[Records from a data source]
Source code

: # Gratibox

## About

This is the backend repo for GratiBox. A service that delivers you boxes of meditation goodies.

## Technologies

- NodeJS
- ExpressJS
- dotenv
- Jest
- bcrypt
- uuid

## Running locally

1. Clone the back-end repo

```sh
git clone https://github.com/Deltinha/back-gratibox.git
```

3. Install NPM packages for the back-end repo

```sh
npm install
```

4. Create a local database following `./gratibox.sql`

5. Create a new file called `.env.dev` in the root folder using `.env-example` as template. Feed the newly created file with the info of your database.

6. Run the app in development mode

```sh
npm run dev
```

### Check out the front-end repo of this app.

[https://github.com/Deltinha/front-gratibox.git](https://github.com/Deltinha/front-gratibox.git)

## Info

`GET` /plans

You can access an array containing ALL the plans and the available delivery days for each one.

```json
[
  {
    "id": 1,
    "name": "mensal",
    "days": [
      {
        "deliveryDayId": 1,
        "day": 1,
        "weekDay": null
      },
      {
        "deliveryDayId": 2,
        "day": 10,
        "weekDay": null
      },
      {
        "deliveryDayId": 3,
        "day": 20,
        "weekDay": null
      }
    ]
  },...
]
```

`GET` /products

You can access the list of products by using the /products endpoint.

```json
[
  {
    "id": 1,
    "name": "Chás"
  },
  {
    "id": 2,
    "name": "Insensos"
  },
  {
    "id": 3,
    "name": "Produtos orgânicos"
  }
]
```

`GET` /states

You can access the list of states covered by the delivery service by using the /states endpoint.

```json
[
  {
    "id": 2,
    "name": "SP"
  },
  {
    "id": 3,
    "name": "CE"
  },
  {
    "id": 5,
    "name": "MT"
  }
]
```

## ABOUT THIS EXERCISE
Go through the entries above and copy each line holding the string "name".

## WRITTEN REPLY
    "name": "mensal",
    "name": "Chás"
    "name": "Insensos"
    "name": "Produtos orgânicos"
    "name": "SP"
    "name": "CE"
    "name": "MT"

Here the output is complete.